In fact, Sylvester's Law of Inertia implies that any $2$-dimensional real vector space equipped with symmetric bilinear form that is positive semidefinite but not definite is isometric to this example.

Example 2 More generally, for any vector space $\Bbb V$ and any nonzero linear functional $\alpha \in \Bbb V^*$, i.e., linear map $\alpha : \Bbb V \to \Bbb R$, the symmetric bilinear form $$\Phi(X, Y) := \alpha(X) \alpha(Y)$$ is positive semidefinite but not zero, and it is not definite if $\dim \Bbb V > 1$. Example 1 is the special case $\Bbb V = \Bbb R^2$ and $\alpha(X) = X_1$.

Example 3 For any symmetric matrix $A \in M_n(\Bbb R)$, the symmetric bilinear map $\Bbb R^n \times \Bbb R^n \to \Bbb R$ defined by $$\langle X, Y \rangle := Y^\top A X$$ in a symmetric bilinear form.

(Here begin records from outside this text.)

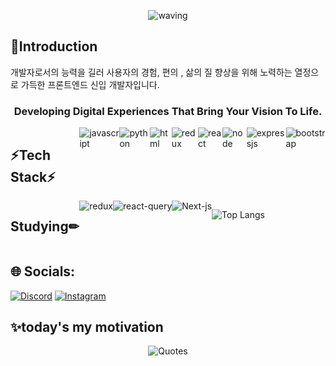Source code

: <div align="center">

![waving](https://capsule-render.vercel.app/api?type=waving&height=200&text=Hyun%20GitHub&fontAlign=70&fontAlignY=40&color=gradient&fontSize=70&animation=fadeIn) 
</div>

<h2>👏Introduction</h2>
   개발자로서의 능력을 길러 사용자의 경험, 편의 , 삶의 질 향상을 위해 노력하는
   열정으로 가득한 프론트엔드 신입 개발자입니다.
   
   <h3 align="center">Developing Digital Experiences That Bring Your Vision To Life.</h3>
    
<div style="display:flex">
 <h2>⚡Tech Stack⚡</h2>
   <img src="https://img.shields.io/badge/JavaScript-F7DF1E?style=for-the-badge&logo=JavaScript&logoColor=white" alt="javascript" />
   <img src="https://img.shields.io/badge/Python-3776AB?style=for-the-badge&logo=python&logoColor=white" alt="python" />
   <img src="https://img.shields.io/badge/HTML5-E34F26?style=for-the-badge&logo=html5&logoColor=white" alt="html" />
   <img src="https://img.shields.io/badge/Redux-593D88?style=for-the-badge&logo=redux&logoColor=white" alt="redux" />
   <img src="https://img.shields.io/badge/React-20232A?style=for-the-badge&logo=react&logoColor=61DAFB" alt="react" />
   <img src="https://img.shields.io/badge/Node.js-43853D?style=for-the-badge&logo=node.js&logoColor=white" alt="node" />
   <img src="https://img.shields.io/badge/Express.js-404D59?style=for-the-badge" alt="expressjs" />
   <img src="https://img.shields.io/badge/Bootstrap-563D7C?style=for-the-badge&logo=bootstrap&logoColor=white" alt="bootstrap" />
</div>
<div style="display:flex">
<h2>Studying✏</h2>
 <!-- <img src="https://img.shields.io/badge/TypeScript-007ACC?style=for-the-badge&logo=typescript&logoColor=white" alt="typescript"/> -->

 <img src="https://img.shields.io/badge/Redux-593D88?style=for-the-badge&logo=redux&logoColor=white" alt="redux"/>
 <img src="https://img.shields.io/badge/ReactQuery-20232A?style=for-the-badge&logo=react&logoColor=61DAF" alt="react-query"/>
 <img src="https://img.shields.io/badge/next.js-000000?style=for-the-badge&logo=nextdotjs&logoColor=white" alt="Next-js"/>

  ![Top Langs](https://github-readme-stats.vercel.app/api/top-langs/?username=Hyun198&layout=compact)
  

    
</div>

## 🌐 Socials:
[![Discord](https://img.shields.io/badge/Discord-%237289DA.svg?logo=discord&logoColor=white)](https://www.discordapp.com/users/529286603361746944) 
[![Instagram](https://img.shields.io/badge/Instagram-E4405F?logo=instagram&logoColor=white&style=flat-square)](https://www.instagram.com/1mir_maru/) 

<h2 algin="center">✨today's my motivation</h2>
<p align="middle" position="absolute">
  <img src="https://quotes-github-readme.vercel.app/api?type=horizontal&theme=algolia" alt="Quotes">
</p>




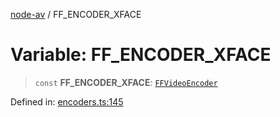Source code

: [node-av](../globals.md) / FF\_ENCODER\_XFACE

# Variable: FF\_ENCODER\_XFACE

> `const` **FF\_ENCODER\_XFACE**: [`FFVideoEncoder`](../type-aliases/FFVideoEncoder.md)

Defined in: [encoders.ts:145](https://github.com/seydx/av/blob/f8631fc881b394300b1479f511d55cf1c370a87f/src/constants/encoders.ts#L145)
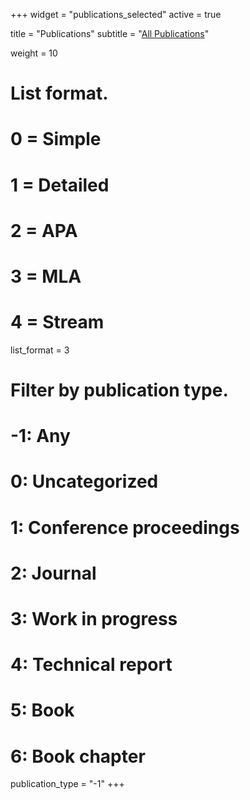 +++
widget = "publications_selected"
active = true

title = "Publications"
subtitle = "[All Publications](/publication/)"

weight = 10

# List format.
#   0 = Simple
#   1 = Detailed
#   2 = APA
#   3 = MLA
#   4 = Stream
list_format = 3

# Filter by publication type.
# -1: Any
#  0: Uncategorized
#  1: Conference proceedings
#  2: Journal
#  3: Work in progress
#  4: Technical report
#  5: Book
#  6: Book chapter
publication_type = "-1"
+++

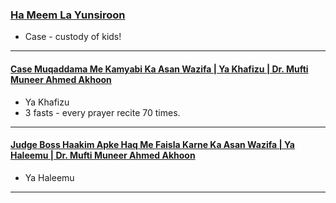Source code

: ### [Ha Meem La Yunsiroon](https://www.youtube.com/shorts/ELSrBfUGWmQ)
* Case - custody of kids!
  
***

#### [Case Muqaddama Me Kamyabi Ka Asan Wazifa | Ya Khafizu | Dr. Mufti Muneer Ahmed Akhoon](https://www.youtube.com/watch?v=dcC7ZHResj8)
* Ya Khafizu
* 3 fasts - every prayer recite 70 times.
*** 

#### [Judge Boss Haakim Apke Haq Me Faisla Karne Ka Asan Wazifa | Ya Haleemu | Dr. Mufti Muneer Ahmed Akhoon](https://www.youtube.com/watch?v=cD6xSJb27rU)
* Ya Haleemu


***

This bilinear form is positive semidefinite if all of the eigenvalues of $A$ are nonnegative, and it is not positive definite if it moreover has at least $1$ zero eigenvalue. Example 1 is the special case $n = 2$ and $A = \pmatrix{1&\cdot\\\cdot&0}$.

In general if a symmetric bilinear form $\Phi$ on a vector space $V$ is positive semidefinite but not definite, it is degenerate, that is, there is a vector $X \in V$ such that $\Phi(X, Y) = 0$ for all $Y \in V$, that is, such that the linear functional $\Phi(X, \,\cdot\,)$ is the zero functional. We sometimes call the set of such $X$ the kernel of $\Phi$, as it is the kernel of the linear map $\operatorname{Sym}^2 V^* \to V^*$, $\Phi \mapsto \Phi(X, \,\cdot\,)$. In Example $1$, $\ker \Phi = \operatorname{span}\left\{\pmatrix{0\\1}\right\}$, in Example $2$, $\ker \Phi = \ker \alpha$, and in Example $3$, $\ker \Phi = \ker A$, that is, the $0$-eigenspace of $A$.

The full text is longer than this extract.